Oscar Wilde said a cynic is someone who knows the price of everything and the value of nothing. Gus Alexander suspects that much the same is true of value engineers …
‘Value engineering” is one of those phrases like “collateral damage” or “extraordinary rendition” that sounds pretty harmless but really isn’t. When a commercial client tells me that they’ve “had the price back but are just going to do a little value engineering” it sounds as though they are simply and sensibly going to prune a few superfluous items. Unfortunately, the apparently unnecessary is often the most satisfying. What is cut out tends not to be the extra 15 cubic metres of concrete designed into the foundations as a “safety factor”. It means the item of joinery in the entrance hall that I’ve spent 20 hours designing, and that everybody who uses the building would have enjoyed and benefited from throughout its life.

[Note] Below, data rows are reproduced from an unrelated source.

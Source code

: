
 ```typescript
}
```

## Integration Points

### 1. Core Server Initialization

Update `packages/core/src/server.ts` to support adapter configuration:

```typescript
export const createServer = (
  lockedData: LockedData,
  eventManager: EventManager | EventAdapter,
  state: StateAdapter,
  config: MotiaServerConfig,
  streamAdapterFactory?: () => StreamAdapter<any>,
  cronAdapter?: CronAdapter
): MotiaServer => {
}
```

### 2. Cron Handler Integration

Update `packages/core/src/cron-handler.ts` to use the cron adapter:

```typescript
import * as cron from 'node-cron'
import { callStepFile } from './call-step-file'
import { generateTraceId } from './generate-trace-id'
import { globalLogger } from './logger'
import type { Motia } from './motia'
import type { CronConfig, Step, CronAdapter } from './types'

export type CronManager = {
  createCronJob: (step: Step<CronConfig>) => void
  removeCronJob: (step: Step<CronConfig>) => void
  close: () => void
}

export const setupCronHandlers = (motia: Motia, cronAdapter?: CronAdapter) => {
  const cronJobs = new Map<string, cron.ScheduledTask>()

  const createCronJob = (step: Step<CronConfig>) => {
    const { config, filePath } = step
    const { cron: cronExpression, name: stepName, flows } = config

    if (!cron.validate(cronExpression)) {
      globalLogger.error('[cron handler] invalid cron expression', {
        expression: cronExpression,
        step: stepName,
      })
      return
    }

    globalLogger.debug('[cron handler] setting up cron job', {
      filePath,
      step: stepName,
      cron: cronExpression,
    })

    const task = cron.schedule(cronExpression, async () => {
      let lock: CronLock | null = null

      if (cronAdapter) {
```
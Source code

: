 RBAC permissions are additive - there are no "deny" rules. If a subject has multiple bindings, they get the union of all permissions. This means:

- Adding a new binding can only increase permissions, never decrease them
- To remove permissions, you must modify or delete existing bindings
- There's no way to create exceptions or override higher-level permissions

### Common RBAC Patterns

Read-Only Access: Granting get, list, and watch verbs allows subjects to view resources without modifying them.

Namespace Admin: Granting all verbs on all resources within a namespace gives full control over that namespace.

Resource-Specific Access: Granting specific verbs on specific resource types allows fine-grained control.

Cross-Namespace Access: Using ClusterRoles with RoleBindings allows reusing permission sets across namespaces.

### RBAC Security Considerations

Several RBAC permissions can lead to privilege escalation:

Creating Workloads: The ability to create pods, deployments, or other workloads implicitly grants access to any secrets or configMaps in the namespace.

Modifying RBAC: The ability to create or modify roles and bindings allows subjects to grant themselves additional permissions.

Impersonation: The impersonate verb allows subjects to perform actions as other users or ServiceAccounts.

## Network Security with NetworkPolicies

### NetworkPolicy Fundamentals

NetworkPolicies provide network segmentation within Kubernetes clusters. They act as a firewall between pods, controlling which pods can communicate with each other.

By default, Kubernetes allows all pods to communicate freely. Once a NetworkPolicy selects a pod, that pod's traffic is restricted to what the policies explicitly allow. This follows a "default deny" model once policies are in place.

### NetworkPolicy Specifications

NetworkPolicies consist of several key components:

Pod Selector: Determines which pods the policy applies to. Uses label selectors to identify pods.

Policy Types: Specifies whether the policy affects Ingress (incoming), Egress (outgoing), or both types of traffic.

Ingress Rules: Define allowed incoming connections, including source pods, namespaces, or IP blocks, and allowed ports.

What upsets me more about the concept of value engineering is the ha’p’orth of tar aspect. It always seems to be done where the cuts can be made the easiest, rather than where they will be most effective. “Now these four-minute soft-boiled eggs of yours are wonderful, and we like the nice china plates, and the delicious crusty bread all cut into toasted soldiers smell absolutely delicious … but we’ve discovered we can save a few pence if we cut out the salt”. Value engineering should mean tweaking the figures so the budget can include the cost of the salt.
When I first meet a private client, I warn them that the most expensive phrase in their vocabulary is likely to be “we might as well …”, as in “if we’re going to have a new heating system, we might as well get some decent radiators”. They tend to forget about this until work starts, at which time they suddenly realise why the construction process is so expensive, and why it makes sense to get the most out of the organisation that they have put in place. In this case, value engineering can actually mean adding costs.
What tends to get cut is the item of joinery in the entrance hall that I’ve spent 20 hours designing, and that everybody is going to benefit from throughout the building’s life
I built a “gothic folly” a few years ago on the Isle of Wight where the ground was not at all good. The engineer had insisted on a huge raft being provided under the whole building to stop it sliding down the hill and into the sea. The builder and his team spent a week or two carving into the site while my client stood aghast at the huge pit appearing under his house. “As long as I’m paying for this ridiculous hole, I might as well make it bigger so at least I get a proper basement”. In the event he was right and the building is unimaginable without its generous cavern.
Value engineering is nothing new. When Sir Christopher Wren was starting to build St Paul’s he insisted that the whole building be laid out so that when the funding authority first ran out of money it would be six feet out of the ground. Otherwise he thought they’d just build one section with a roof, enclose that and not bother to finish the rest.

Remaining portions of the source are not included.